To a sad and doleful tune some one in the adjoining room was singing:

“We from childhood played together, Heap fine comrade, Jack and I; We would fight each other’s battles, To each other’s aid we’d fly.”

“Oh, cut it out!” roared Buzzsaw. “Go file your voice.”

“That’s the tune the old cat died on,” cried South-paw.

“Something awful!” growled Warwhoop. “It would drive a man to murder.”

“These partitions are very thin,” said Gentle Willie. “I don’t think much of the old man bunking us in this place, when he might have put us up at the Antlers, the Alamo, or the Alta Vista.”

“Oh, what do you want, anyhow?” cried Warwhoop. “Do you want to be a howling swell? If he had put us up at any one of those places it would have cost him two or three times as much as it does here. Here the feed is good, the bed is fair, and I’m not kicking for some of the places we’ve bunked in. Let’s play poker.”

As the game got under way they were still further disturbed by a doleful, wailing chant which floated in from the adjoining room. Listening in spite of themselves, they heard something like this:

“No booka lo go dana, No booka lo go dana, No booka lo go dana-- Happy he away yah!”

“What the blazes is it,” snarled Buzzsaw; “Chinese, Hottentot, or----”

“Injun,” said South-paw. “If that ain’t an Injun dirge I’ll eat my hat.”

“Sure it is,” agreed Warwhoop. “They’ve put a couple of Injuns into that room, a crazy old brave and a tall young buck.”

“They seem to be celebrating,” laughed Gentle Willie. “I should say they had been indulging in fire water.”

“Don’t talk of it,” entreated Warwhoop. “You make me thirsty, and I have to be careful to let the booze alone while the baseball season is in swing.”

Clinker’s besetting weakness was his taste for liquor. Started on a toot by a single drink, he invariably went the limit, which meant a protracted spree from which he always recovered in a shaky condition.

The doleful singing continuing, they yelled threats at the singer and threw things against the partition. The result was a sudden burst of fierce and startling whoops and yells, followed by a return thumping on that same partition.

“Wow!” gasped Warwhoop, his eyes bulging. “I think mebbe we’d better let that party alone. He may break through and attempt to scalp us if we continue to irritate him.”

“Close the door to the closet, Willie,” directed South-paw. “That’s what makes us hear it so plain.”

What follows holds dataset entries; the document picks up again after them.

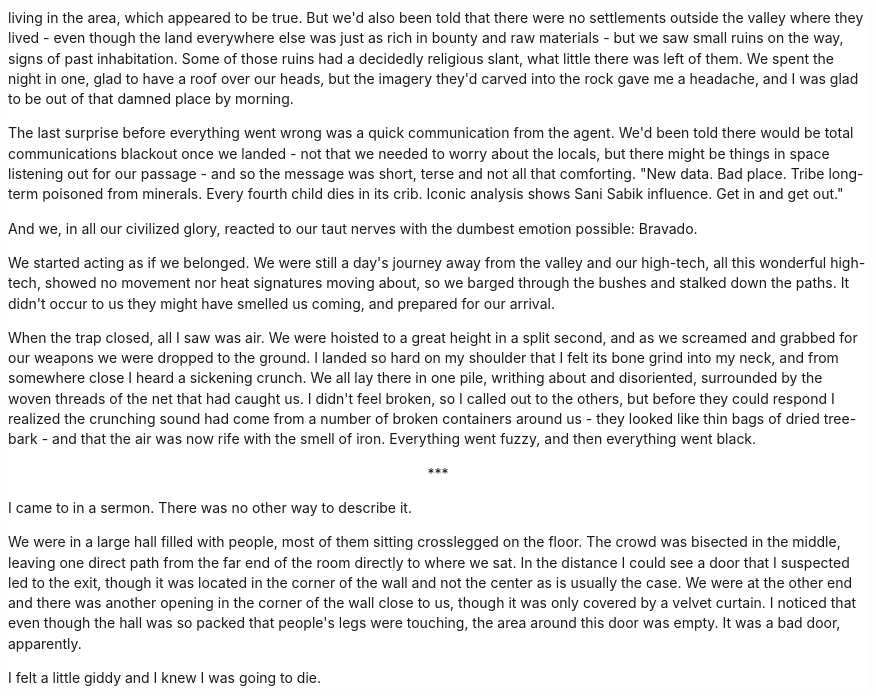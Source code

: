 living in the area, which appeared to be true. But we'd also been told that 
there were no settlements outside the valley where they lived - even though the 
land everywhere else was just as rich in bounty and raw materials - but we saw 
small ruins on the way, signs of past inhabitation. Some of those ruins had a 
decidedly religious slant, what little there was left of them. We spent the 
night in one, glad to have a roof over our heads, but the imagery they'd carved 
into the rock gave me a headache, and I was glad to be out of that damned place 
by morning.</p>
<p></p>
<p>The last surprise before everything went wrong was a 
quick communication from the agent. We'd been told there would be total 
communications blackout once we landed - not that we needed to worry about the 
locals, but there might be things in space listening out for our passage - and 
so the message was short, terse and not all that comforting. "New data. Bad 
place. Tribe long-term poisoned from minerals. Every fourth child dies in its 
crib. Iconic analysis shows Sani Sabik influence. Get in and get out."</p>
<p></p>
<p>And we, in all our civilized glory, reacted to our 
taut nerves with the dumbest emotion possible: Bravado.</p>
<p></p>
<p>We started acting as if we belonged. We were still a 
day's journey away from the valley and our high-tech, all this wonderful 
high-tech, showed no movement nor heat signatures moving about, so we barged 
through the bushes and stalked down the paths. It didn't occur to us they might 
have smelled us coming, and prepared for our arrival.</p>
<p></p>
<p>When the trap closed, all I saw was air. We were 
hoisted to a great height in a split second, and as we screamed and grabbed for 
our weapons we were dropped to the ground. I landed so hard on my shoulder that 
I felt its bone grind into my neck, and from somewhere close I heard a sickening 
crunch. We all lay there in one pile, writhing about and disoriented, surrounded 
by the woven threads of the net that had caught us. I didn't feel broken, so I 
called out to the others, but before they could respond I realized the crunching 
sound had come from a number of broken containers around us - they looked like 
thin bags of dried tree-bark - and that the air was now rife with the smell of 
iron. Everything went fuzzy, and then everything went black.</p>
<p></p>

<p align="CENTER" dir="LTR">***</p>
<p></p>

<p>I came to in a sermon. There was no other way to 
describe it.</p>
<p></p>
<p>We were in a large hall filled with people, most of 
them sitting crosslegged on the floor. The crowd was bisected in the middle, 
leaving one direct path from the far end of the room directly to where we sat. 
In the distance I could see a door that I suspected led to the exit, though it 
was located in the corner of the wall and not the center as is usually the case. 
We were at the other end and there was another opening in the corner of the wall 
close to us, though it was only covered by a velvet curtain. I noticed that even 
though the hall was so packed that people's legs were touching, the area around 
this door was empty. It was a bad door, apparently.</p>
<p></p>
I felt a little giddy and I knew I was going to die.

“I guess you’re right,” said Touch, as he rose and peered into the closet. “The old partition is only boarded up part way. There’s an opening two feet wide at the top.”

Closing the door, he returned to his seat and the game continued. To the delight of Touch, luck favored him from the first, and it was not long before his twenty became forty.

“I know my hoodoo now,” he laughed; “it’s old Groucher. I always lose with him in the game. We wanted a fifth man to play.”

The door of the closet swung open, and old Joe Crowfoot stepped softly into the room.

“You like-um ’nother man to play?” he asked eagerly. “Shangowah, he play poke’ sometime. He sit in now. He take little hand.”